Disney’s “The Lion King” national tour rolls into San Diego this month for its fourth visit to Civic Theatre since 2005, and as in past visits, good tickets are going fast.
Now in its 26th year on Broadway and its 20th year on the road, “Lion King” is one of the most ambitious touring theater shows in musical history. How ambitious? Here’s a look at some numbers and interesting facts about Broadway’s all-time box office “King.”
Based on Disney’s animated coming-of-age 1994 film, the musical adaptation by director-designer Julie Taymor featured more than 200 innovative mask, puppetry and kite designs that required 17,000 hours of design work for the Broadway staging, which opened in 1998.
The musical’s script and score feature words from five Indigenous African languages: Zulu, Xhosa, Sesotho, Setswana and Swahili. The musical’s opening song, “Circle of Life,” begins with the character of the wise mandrill Rafiki calling out in Zulu: “Nants ingonyama bagithi Baba Sithi uhm ingonyama.” This translates as: “Here comes a lion, father, Oh yes it’s a lion.”
The character of Simba, who ages from newborn to adult king during the story, is represented in six ways during the musical, including three puppets, a child and adult actor and as a painting that Rafiki creates on a tree.
Although the actors playing lions in the musical wear lightweight silicone rubber masks on their forehead so their faces aren’t obscured, the puppet for Puumba the warthog weighs 45 pounds. Among the show’s most unique costume elements are the 20 grassland headdresses, which must be rebuilt with 3,000 stalks of grass each year.
The show’s animal menagerie includes 22 wildebeest, 39 hyenas, 15 gazelles, 12 bird kites and three zebras.
The Broadway production won six Tony Awards, including Best Musical and Best Direction for Taymor, who became the first woman in Tony history to receive the musical directing prize. Today, “Lion King” is the highest-grossing musical in Broadway history and it has beaten out all musicals and films worldwide for total box-office gross, according to Disney Theatrical Productions.
The show famously begins with the animal procession to celebrate the birth of the future lion king, Simba, at Africa’s Pride Rock. To create a center aisle for the parade at the Civic Theatre, dozens of seats must be removed from the center of each row from the orchestra pit to the dress circle seats.
The tallest animals in the procession — each operated by a stilt-walking actor-puppeteer fully visible to the audience, are the two 14-foot-tall giraffes. The largest animal is the elephant, which is 13 feet long, 12 feet high and nine feet wide, and requires four actors to operate.
In 2011, “Lion King” became the first Broadway musical to offer a sensory-friendly performance.
Since its launch in 2002, the North American touring production of “Lion King” has traveled 155,000 miles between stops, the equivalent of six trips around the globe, and played more than 9,000 performances.
The North American touring production uses 17 trucks to transport the puppets and set pieces from city to city. Sixteen of those trucks are 53-foot-long semi-trailers. The tour travels with a small army of 134 people, including 49 cast members, 19 wardrobe staffers, 15 carpenters, five makeup artists and 12 musicians.
The tour also travels with two child guardians, since 48 babies have been born to cast members while they were on the road over the past 20 years.
It takes five hours and 10 minutes per show to do all the makeup for the cast.

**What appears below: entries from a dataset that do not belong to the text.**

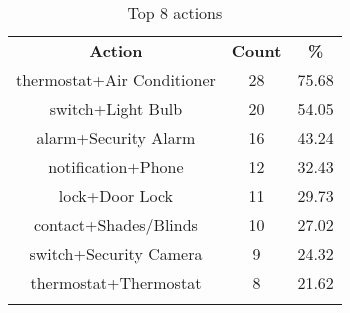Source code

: \begin{table}[t]
\centering
\scriptsize
\caption{{\small Top 8 actions}}
\label{tbl:top-8-action}
\begin{tabular}{c|c|c}
\Xhline{2\arrayrulewidth}
{\bf Action}& {\bf Count}&{\bf \%}\\
\Xhline{2\arrayrulewidth}
thermostat+Air Conditioner & 28 & 75.68\\
switch+Light Bulb & 20 & 54.05\\
alarm+Security Alarm & 16 & 43.24\\
notification+Phone & 12 & 32.43\\
lock+Door Lock & 11 & 29.73\\
contact+Shades/Blinds & 10 & 27.02\\
switch+Security Camera & 9 & 24.32\\
thermostat+Thermostat & 8 & 21.62\\
\Xhline{2\arrayrulewidth}
\Xhline{2\arrayrulewidth}
\end{tabular}
\end{table}
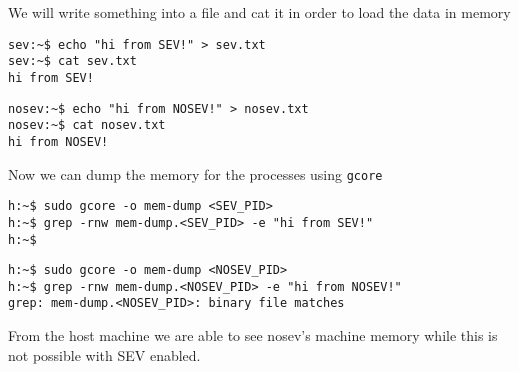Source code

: \documentclass[twocolumn]{article}
\begin{document}
We will write something into a file and cat it in order to load the data in memory

\begin{verbatim}
sev:~$ echo "hi from SEV!" > sev.txt
sev:~$ cat sev.txt
hi from SEV!
\end{verbatim}

\begin{verbatim}
nosev:~$ echo "hi from NOSEV!" > nosev.txt
nosev:~$ cat nosev.txt
hi from NOSEV!
\end{verbatim}

Now we can dump the memory for the processes using \texttt{gcore}

\begin{verbatim}
h:~$ sudo gcore -o mem-dump <SEV_PID>
h:~$ grep -rnw mem-dump.<SEV_PID> -e "hi from SEV!"
h:~$
\end{verbatim}

\begin{verbatim}
h:~$ sudo gcore -o mem-dump <NOSEV_PID>
h:~$ grep -rnw mem-dump.<NOSEV_PID> -e "hi from NOSEV!"
grep: mem-dump.<NOSEV_PID>: binary file matches
\end{verbatim}

From the host machine we are able to see nosev's machine memory while this is not possible with SEV enabled.
\end{document}

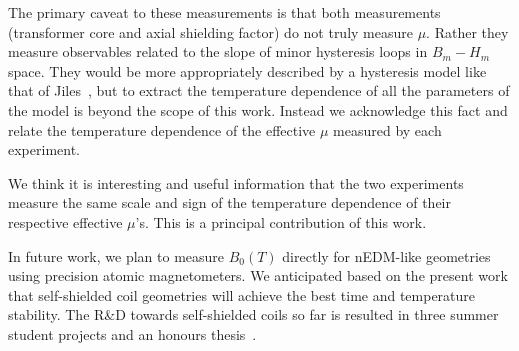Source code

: The primary caveat to these measurements is that both measurements
(transformer core and axial shielding factor) do not truly measure
$\mu$.  Rather they measure observables related to the slope of minor
hysteresis loops in $B_m-H_m$ space.  They would be more appropriately
described by a hysteresis model like that of
Jiles~\cite{jiles1994frequency}, but to extract the temperature
dependence of all the parameters of the model is beyond the scope of
this work.  Instead we acknowledge this fact and relate the
temperature dependence of the effective $\mu$ measured by each
experiment.

We think it is interesting and useful information that the two
experiments measure the same scale and sign of the temperature
dependence of their respective effective $\mu$'s.  This is a principal
contribution of this work.

In future work, we plan to measure $B_0(T)$ directly for nEDM-like
geometries using precision atomic magnetometers.  We anticipated based
on the present work that self-shielded coil geometries will achieve
the best time and temperature stability. The R\&D towards
self-shielded coils so far is resulted in three summer student
projects and an honours thesis~\cite{Rosie_thesis}.















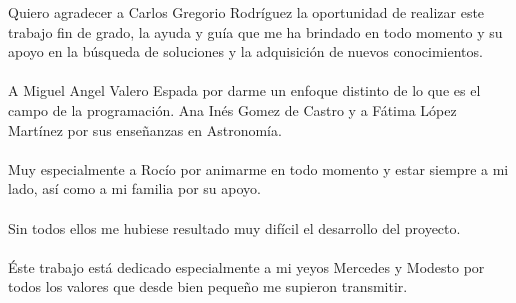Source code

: 	Quiero agradecer a Carlos Gregorio Rodríguez la oportunidad de realizar este trabajo fin de grado, la ayuda y guía que me ha brindado en todo momento y su apoyo en la búsqueda de soluciones y la adquisición de nuevos conocimientos.\\ 
	\\ A Miguel Angel Valero Espada por darme un enfoque distinto de lo que es el campo de la programación. Ana Inés Gomez de Castro y a Fátima López Martínez por sus enseñanzas en Astronomía.\\
	\\ Muy especialmente a Rocío por animarme en todo momento y estar siempre a mi lado, así como a mi familia por su apoyo.\\
	\\ Sin todos ellos me hubiese resultado muy difícil el desarrollo del proyecto.
	\\
	\\Éste trabajo está dedicado especialmente a mi yeyos Mercedes y Modesto por todos los valores que desde bien pequeño me supieron transmitir.
	\newpage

Disney Theatrical has produced 10 Broadway shows, beginning with “Beauty and the Beast” in 1993. They have been seen by 200 million theatergoers worldwide and every three seconds a ticket to a Disney Theatrical production is purchased somewhere on the planet.
Disney musicals have been credited with reviving the moribund Broadway industry in the 1990s by creating a new family audience that expanded theater tourism to New York. Between the launch of “Beauty and the Beast” in 1993 and the shutdown of Broadway due to the pandemic in early 2020, overall Broadway attendance rose 55 percent.
“The Lion King” tour’s local visit opens Aug. 24 and runs through Sept. 11. Showtimes are 7 p.m. Tuesdays and Wednesdays. 7:30 p.m. Thursdays and Fridays. 2 and 7:30 p.m. Saturdays. 1 and 6:30 p.m. Sundays. Tickets start at $30.50. The Civic Theatre is at 1100 Third Ave., San Diego. Visit broadwaysd.com.